We asked Team GB freestyle skier and PT Rowan Cheshire what she does before a day on the mountain and she was good enough to provide this ten-minute warm-up you can do before skiing. Cheshire takes a resistance band with her to help with the warm-up, so if you have a spare pocket in your ski pants, you know exactly what to stuff in it.
Ten-Minute Ski Warm-Up
As with all sports, the benefits of a warm-up are well known and widely ignored by people who just want to get into the thick of the action, but here’s a reminder of why you should warm up.
“You need to get the muscles moving and the blood flowing around the body,” says Cheshire. “This helps prevent injuries and helps you ski for longer and at a better standard as well.”
Better skiing, longer skiing, safer skiing. Got that? Good. Here’s what to do. The whole routine should take no longer than ten minutes, divided up between the following exercises.
Loop the band around your thighs and stand with your legs apart so there is tension in the band. Bend at the knees and push your hips back to sit back into a squat until your thighs are parallel to the floor, then push back up.
Keep the band looped around your thighs and dip into another squat. This time stay low and take small steps forwards and backwards. You can do this and the squat without the resistance band, if you didn’t think to pack one.
“This helps loosen up the hips and get the blood flowing around your legs,” says Cheshire.
From standing, lift one leg and swing it from front to back and side to side, gradually increasing the range of motion as you get looser. Repeat with the other leg. If you don’t back your balance, shove your skis in the snow and lean on them.
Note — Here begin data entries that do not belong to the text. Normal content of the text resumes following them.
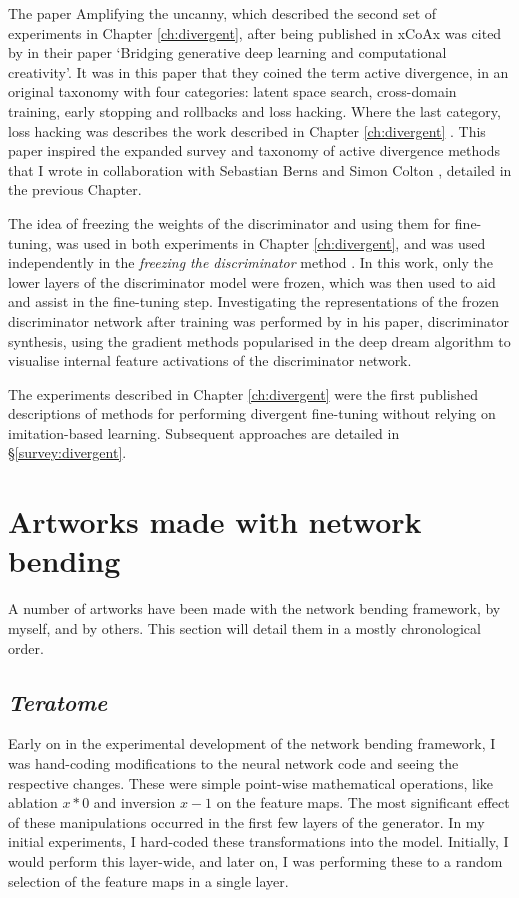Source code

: The paper Amplifying the uncanny, which described the second set of experiments in Chapter \ref{ch:divergent}, after being published in xCoAx was cited by \cite{berns2020bridging} in their paper ‘Bridging generative deep learning and computational creativity’. 
It was in this paper that they coined the term active divergence, in an original taxonomy with four categories: latent space search, cross-domain training, early stopping and rollbacks and loss hacking. 
Where the last category, loss hacking was describes the work described in Chapter \ref{ch:divergent} . 
This paper inspired the expanded survey and taxonomy of active divergence methods that I wrote in collaboration with Sebastian Berns and Simon Colton \citep{broad2021active}, detailed in the previous Chapter.

The idea of freezing the weights of the discriminator and using them for fine-tuning, was used in both experiments in Chapter \ref{ch:divergent}, and was used independently in the \textit{freezing the discriminator} method \citep{mo2020freeze}. In this work, only the lower layers of the discriminator model were frozen, which was then used to aid and assist in the fine-tuning step.
Investigating the representations of the frozen discriminator network after training was performed by \citet{porres2021discriminator} in his paper, discriminator synthesis, using the gradient methods popularised in the deep dream algorithm to visualise internal feature activations of the discriminator network.

The experiments described in Chapter \ref{ch:divergent} were the first published descriptions of methods for performing divergent fine-tuning without relying on imitation-based learning. 
Subsequent approaches are detailed in \S \ref{survey:divergent}.

\section{Artworks made with network bending}
\label{c7:sec:net-bend-artworks}

A number of artworks have been made with the network bending framework, by myself, and by others. 
This section will detail them in a mostly chronological order.

\subsection{\textit{Teratome}}
\label{c7:subsubsec:teratome}

Early on in the experimental development of the network bending framework, I was hand-coding modifications to the neural network code and seeing the respective changes. 
These were simple point-wise mathematical operations, like ablation $x*0$ and inversion $x-1$ on the feature maps. 
The most significant effect of these manipulations occurred in the first few layers of the generator. 
In my initial experiments, I hard-coded these transformations into the model. Initially, I would perform this layer-wide, and later on, I was performing these to a random selection of the feature maps in a single layer. 

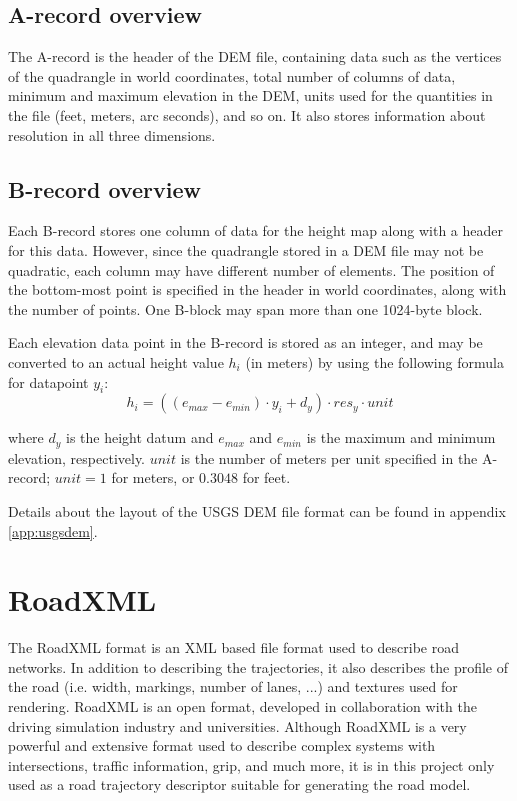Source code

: \subsection{A-record overview}
The A-record is the header of the DEM file, containing data such as the vertices of the quadrangle in world coordinates, total number of columns of data, minimum and maximum elevation in the DEM, units used for the quantities in the file (feet, meters, arc seconds), and so on. It also stores information about resolution in all three dimensions. 

\subsection{B-record overview}
Each B-record stores one column of data for the height map along with a header for this data. However, since the quadrangle stored in a DEM file may not be quadratic, each column may have different number of elements. The position of the bottom-most point is specified in the header in world coordinates, along with the number of points. One B-block may span more than one 1024-byte block.

Each elevation data point in the B-record is stored as an integer, and may be converted to an actual height value $h_i$ (in meters) by using the following formula for datapoint $y_i$:
$$
h_i = ((e_{max}-e_{min})\cdot y_i+ d_y)\cdot res_y \cdot unit
$$

where $d_y$ is the height datum and $e_{max}$ and $e_{min}$ is the maximum and minimum elevation, respectively. $unit$ is the number of meters per unit specified in the A-record; $unit=1$ for meters, or $0.3048$ for feet.

Details about the layout of the USGS DEM file format can be found in appendix \ref{app:usgsdem}.

\section{RoadXML}
The RoadXML format is an XML based file format used to describe road networks. In addition to describing the trajectories, it also describes the profile of the road (i.e. width, markings, number of lanes, ...) and textures used for rendering.\cite{roadxml} RoadXML is an open format, developed in collaboration with the driving simulation industry and universities. Although RoadXML is a very powerful and extensive format used to describe complex systems with intersections, traffic information, grip, and much more, it is in this project only used as a road trajectory descriptor suitable for generating the road model.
From a standing position, take a big step forwards and lower until both knees are bent at 90°. Staying low, bring your back foot through and step straight into another lunge. If you don’t have space for the walking lunge then the standard lunge on the spot will suffice.
Any kind of lunge variation is going to help prepare your legs for skiing, so put a few of them together with the clock lunge. Start with a standard lunge, then lunge to the right, then do a reverse lunge and finally lunge to the left. Or you can do all 12 numbers of the clock, if you have the time.
This will prepare the body for the rotational movements involved in skiing. Stand with your arms extended to the sides and twist your torso from one side to the other.